Devote a focussed 30 to 45 minutes every day to reading. Include books, journals, and periodicals as well to your daily reading list. With Internet, you need not even buy magazines but can subscribe to them online. More importantly, when you come across new words and phrases, keep a dictionary and a writing pad handy. The dictionary will help you learn the meaning as well as antonyms. In the writing pad, note down the sentence in which the new word/phrase appeared. This will help you learn and remember the context in which a word is used. Improving your vocabulary, learning new words, building up on your English language skills is not a chore. Take interest and you will find your flair, thus helping you approach the exams with ease. You may also use flashcards where you note down the words and their meanings and keep them in a visible place. More importantly, read what you like. That will ensure your vocabulary naturally stays with you because whatever you learn with interest will be yours for keeping.

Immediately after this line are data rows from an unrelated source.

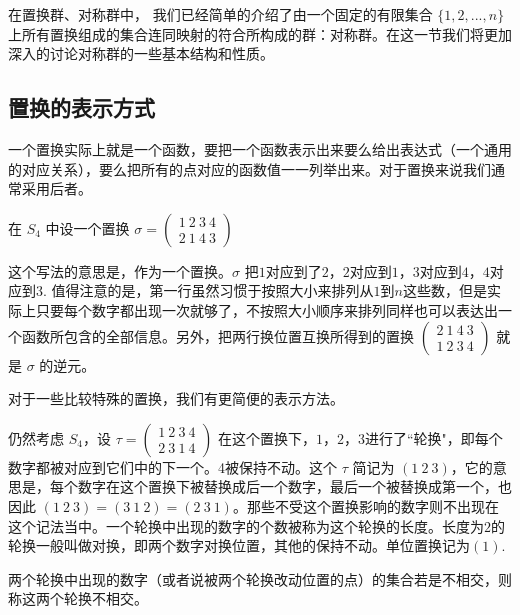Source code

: 

在置换群、对称群中， 我们已经简单的介绍了由一个固定的有限集合 $\{1, 2, ..., n\}$ 上所有置换组成的集合连同映射的符合所构成的群：对称群。在这一节我们将更加深入的讨论对称群的一些基本结构和性质。

\subsection{置换的表示方式}
一个置换实际上就是一个函数，要把一个函数表示出来要么给出表达式（一个通用的对应关系），要么把所有的点对应的函数值一一列举出来。对于置换来说我们通常采用后者。
\begin{example}{}\label{ex_permu_1}
在 $S_4$ 中设一个置换 $\sigma=\begin{pmatrix}
1\ 2\ 3\ 4\\ 2\ 1\ 4\ 3
\end{pmatrix}$
\end{example}
这个写法的意思是，作为一个置换。$\sigma$ 把$1$对应到了$2$，$2$对应到$1$，$3$对应到$4$，$4$对应到$3$. 值得注意的是，第一行虽然习惯于按照大小来排列从$1$到$n$这些数，但是实际上只要每个数字都出现一次就够了，不按照大小顺序来排列同样也可以表达出一个函数所包含的全部信息。另外，把两行换位置互换所得到的置换
$\begin{pmatrix}
2\ 1\ 4\ 3\\ 1\ 2\ 3\ 4
\end{pmatrix}$
就是 $\sigma$ 的逆元。


对于一些比较特殊的置换，我们有更简便的表示方法。
\begin{example}{}
仍然考虑 $S_4$，设 $\tau=\begin{pmatrix}
1\ 2\ 3\ 4\\ 2\ 3\ 1\ 4
\end{pmatrix}$ 在这个置换下，$1$，$2$，$3$进行了“轮换"，即每个数字都被对应到它们中的下一个。4被保持不动。这个 $\tau$ 简记为 $(1\ 2\ 3)$，它的意思是，每个数字在这个置换下被替换成后一个数字，最后一个被替换成第一个，也因此 $(1\ 2\ 3)=(3\ 1\ 2)=(2\ 3\ 1)$。那些不受这个置换影响的数字则不出现在这个记法当中。一个轮换中出现的数字的个数被称为这个轮换的长度。长度为$2$的轮换一般叫做对换，即两个数字对换位置，其他的保持不动。单位置换记为$(1)$.
\end{example}

\begin{definition}{}
两个轮换中出现的数字（或者说被两个轮换改动位置的点）的集合若是不相交，则称这两个轮换不相交。
\end{definition}

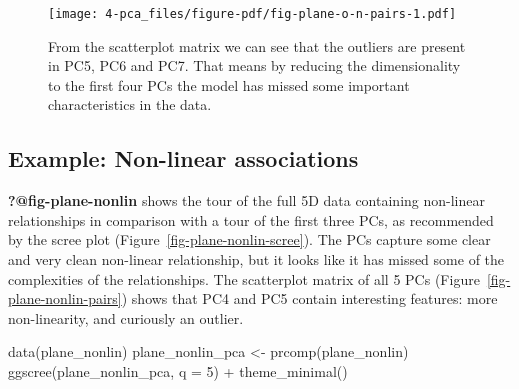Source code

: \documentclass[
  letterpaper,
]{krantz}
\newenvironment{Shaded}{\begin{snugshade}}{\end{snugshade}}
\newcommand{\AttributeTok}[1]{\textcolor[rgb]{0.40,0.45,0.13}{#1}}
\newcommand{\DecValTok}[1]{\textcolor[rgb]{0.68,0.00,0.00}{#1}}
\newcommand{\FunctionTok}[1]{\textcolor[rgb]{0.28,0.35,0.67}{#1}}
\newcommand{\NormalTok}[1]{\textcolor[rgb]{0.00,0.23,0.31}{#1}}
\newcommand{\OtherTok}[1]{\textcolor[rgb]{0.00,0.23,0.31}{#1}}
\newcommand{\SpecialCharTok}[1]{\textcolor[rgb]{0.37,0.37,0.37}{#1}}
\begin{document}
\begin{Shaded}
\end{Shaded}

\begin{figure}[H]

{\centering \texttt{[image: 4-pca\_files/figure-pdf/fig-plane-o-n-pairs-1.pdf]}

}

\caption{\label{fig-plane-o-n-pairs}From the scatterplot matrix we can
see that the outliers are present in PC5, PC6 and PC7. That means by
reducing the dimensionality to the first four PCs the model has missed
some important characteristics in the data.}

\end{figure}

\hypertarget{example-non-linear-associations}{%
\subsection{Example: Non-linear
associations}\label{example-non-linear-associations}}

\textbf{?@fig-plane-nonlin} shows the tour of the full 5D data
containing non-linear relationships in comparison with a tour of the
first three PCs, as recommended by the scree plot
(Figure~\ref{fig-plane-nonlin-scree}). The PCs capture some clear and
very clean non-linear relationship, but it looks like it has missed some
of the complexities of the relationships. The scatterplot matrix of all
5 PCs (Figure~\ref{fig-plane-nonlin-pairs}) shows that PC4 and PC5
contain interesting features: more non-linearity, and curiously an
outlier.

\begin{Shaded}
\begin{Highlighting}[]
\FunctionTok{data}\NormalTok{(plane\_nonlin)}
\NormalTok{plane\_nonlin\_pca }\OtherTok{\textless{}{-}} \FunctionTok{prcomp}\NormalTok{(plane\_nonlin)}
\FunctionTok{ggscree}\NormalTok{(plane\_nonlin\_pca, }\AttributeTok{q =} \DecValTok{5}\NormalTok{) }\SpecialCharTok{+} \FunctionTok{theme\_minimal}\NormalTok{()}
\end{Highlighting}
\end{Shaded}
\end{document}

Samples of vocabulary tests
In the following questions choose the word which best expresses the meaning of the given word.
(C) Living Room
(D) Dining Room
In the following questions choose the word which is the exact opposite of the given words.
While it is important to improve reading skills to pick up vocabulary, work on understanding the passages and context of the sentences. Pay a keen attention to grammar. While Wren and Martin grammar books are considered to be Bible by many, you can also combine it with solving previous years’ question papers.
For the competitive exams, especially for CLAT, the English section is usually divided into
- Reading comprehensions
- Cloze test
- Sentence rearrangement/para jumbles
- Fill in the blanks (1 blank or 2 blanks per sentence)
- Error spotting
- Phrase replacement
- Passage summary
- Spellings test
- Foreign language words
- English vocabulary for questions on synonyms, antonyms, idioms, etc.
Foreign language words
Many terms in the legal parlance as well in common English usage are words and phrases that have been adopted from other European languages. But now they are part and parcel of the English dictionary although many of them retain their original spelling and pronunciation.
Alibi – At another place, elsewhere.
Amicus curiae – A friend of the Court.
Prima facie – on a first view.
Pro bono -done without charge in the public interest.
Pro rata -according to the rate.
Quid pro quo -Consideration; something for something
Sine qua non – an indispensable condition
Status quo -the existing state of affairs
There are several books available in the market on making word power easy. But unless you can develop a flair and interest, you will not retain them in your mind. OPUS classes and courses help you approach the vocabulary section with ease. Try also watching more movies and English programmes. These days most English language channels in India subtitle all their programmes so that people are not confused by the various diction and accents. Following these tele-series is also a great way to improve your vocabulary.
Online you will find a whole lot of audiobooks. Find time to listen in and improve your overall comprehension of English. And added to that you always have the tried-and-tested ways of OPUS helping you score highly in the English vocabulary sections of all the competitive exams like CLAT, AILET, LSAT, SAT or entrances to premier design institutes like NID, NIFT as well as GRE and GMAT.